Da domenica 27 dicembre 2020 la dj palestinese Sama’ Abdulhadi, considerata da molti degli appassionati di musica elettronica da ballo la techno queen araba, è in galera per aver suonato ad un evento privato che messo insieme non più di 30 / 40 persone (tutte distanziate per via del Covid-19) autorizzato dal Ministero del Turismo palestinese.

L’evento si è svolto presso il sito Nabi Musa, nei pressi di Jericho. Si tratta di un sito gestito dal Ministero del Turismo palestinese, che aveva autorizzato in forma scritta Sama’ Abdulhadi per poter filmare l’evento. Sama’ Abdulhad sembra stesse producendo dei video commissionati da Beatport (il sito di download musicale di riferimento per i dj) pensati promuovere il suo paese, la Palestina, anche attraverso la musica elettronica.

Del sito Nabi Musa fa parte anche una moschea e secondo alcuni il profeta Mosè sarebbe sepolto proprio qui, ma ovviamente Sama’ Abdulhadi non ha suonato la sua musica all’interno della moschea o in aree sacre ma in un’area esterna a questi luoghi.

Qualche giorno fa, mentre le autorità indagano ancora sull’accaduto, la carcerazione per Sama’ Abdulhadi è stata prolungata di altri 15 giorni.

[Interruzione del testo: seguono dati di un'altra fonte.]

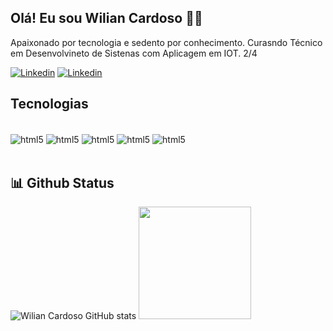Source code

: ## Olá! Eu sou Wilian Cardoso 🖐🏾
Apaixonado por tecnologia e sedento por conhecimento.
Curasndo Técnico em Desenvolvineto de Sistenas com Aplicagem em IOT. 2/4

[![Linkedin](https://img.shields.io/badge/LinkedIn-0077B5?style=for-the-badge&logo=linkedin&logoColor=white)]()
[![Linkedin](https://img.shields.io/badge/Instagram-E4405F?style=for-the-badge&logo=instagram&logoColor=white)](https://www.instagram.com/pretin.w1l/)

## Tecnologias

<div style="display: inline_block"><br/>
    <img align="center" alt="html5" src="https://img.shields.io/badge/HTML5-E34F26?style=for-the-badge&logo=html5&logoColor=white"/>
    <img align="center" alt="html5" src="https://img.shields.io/badge/CSS3-1572B6?style=for-the-badge&logo=css3&logoColor=white "/>
    <img align="center" alt="html5" src="https://img.shields.io/badge/JavaScript-F7DF1E?style=for-the-badge&logo=javascript&logoColor=black"/>
    <img align="center" alt="html5" src="https://img.shields.io/badge/Java-ED8B00?style=for-the-badge&logo=openjdk&logoColor=white"/>
    <img align="center" alt="html5" src="https://img.shields.io/badge/MySQL-00000F?style=for-the-badge&logo=mysql&      logoColor=white"/>
</div><br/>

## 📊 Github Status

![Wilian Cardoso GitHub stats](https://github-readme-stats.vercel.app/api?username=WilianCardoso&show_icons=true&theme=dracula)
<img height="180em" src="https://github-readme-stats.vercel.app/api/top-langs/?username=wiliancardoso&layout=compact&langs_count=4&theme=transparent"/>


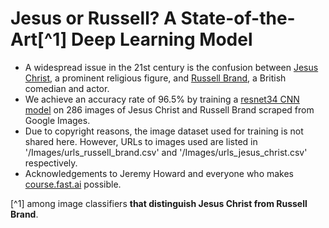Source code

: # Jesus or Russell? A State-of-the-Art[^1] Deep Learning Model

* A widespread issue in the 21st century is the confusion between [Jesus Christ](https://en.wikipedia.org/wiki/Jesus), a prominent religious figure, and [Russell Brand](https://en.wikipedia.org/wiki/Russell_Brand), a British comedian and actor.
* We achieve an accuracy rate of 96.5% by training a [resnet34 CNN model](https://towardsdatascience.com/understanding-and-visualizing-resnets-442284831be8) on 286 images of Jesus Christ and Russell Brand scraped from Google Images.
* Due to copyright reasons, the image dataset used for training is not shared here. However, URLs to images used are listed in '/Images/urls_russell_brand.csv' and '/Images/urls_jesus_christ.csv' respectively.
* Acknowledgements to Jeremy Howard and everyone who makes [course.fast.ai](course.fast.ai) possible.

[^1] among image classifiers **that distinguish Jesus Christ from Russell Brand**.
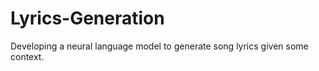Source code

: # Lyrics-Generation

Developing a neural language model to generate song lyrics given some context.
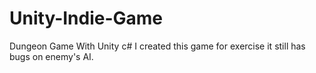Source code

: # Unity-Indie-Game
Dungeon Game With Unity c#
I created this game for exercise it still has bugs on enemy's AI.
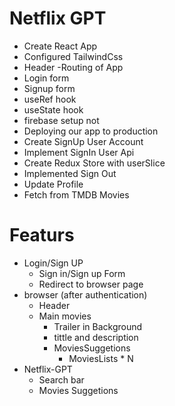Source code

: # Netflix GPT

- Create React App
- Configured TailwindCss
- Header
  -Routing of App
- Login form
- Signup form
- useRef hook
- useState hook 
- firebase setup not
- Deploying our app to production
- Create SignUp User Account 
- Implement SignIn User Api
- Create Redux Store with userSlice
- Implemented Sign Out
- Update Profile 
- Fetch from TMDB Movies



# Featurs

- Login/Sign UP
  - Sign in/Sign up Form
  - Redirect to browser page
- browser (after authentication)
  - Header
  - Main movies
    - Trailer in Background
    - tittle and description
    - MoviesSuggetions
      - MoviesLists \* N
- Netflix-GPT
  - Search bar
  - Movies Suggetions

Come giustamente scrive il sito italiano The Parkett Channel “Non è la prima volta che un evento techno viene osteggiato (in Palestina, NDR) perché percepito come musica occidentale e quindi associato all’occupazione d’Israele. Ma a pensarci bene, come ha detto il fratello di Sama’, Seri, neanche il violino e il pianoforte fanno parte dell’eredità palestinese, musicalmente non ci potrebbero essere né l’hip-hop né l’orchestra”.

Mentre è stata lanciata una petizione online su Change.org,già firmata da oltre 93.000 persone, purtroppo gran parte dei top dj di tutto il mondo, come quasi sempre presi dal proprio ego e dalla propria autocelebrazione, sembrano ancora non accorgersi di quella che è una vera tragedia per l’artista e per tutta la categoria dei musicisti e e i dj. Tra i pochi ad aver pubblicato post su Instagram un post a favore di Sama Adam Beyer, The Blessed Madonna, Ida Engberg.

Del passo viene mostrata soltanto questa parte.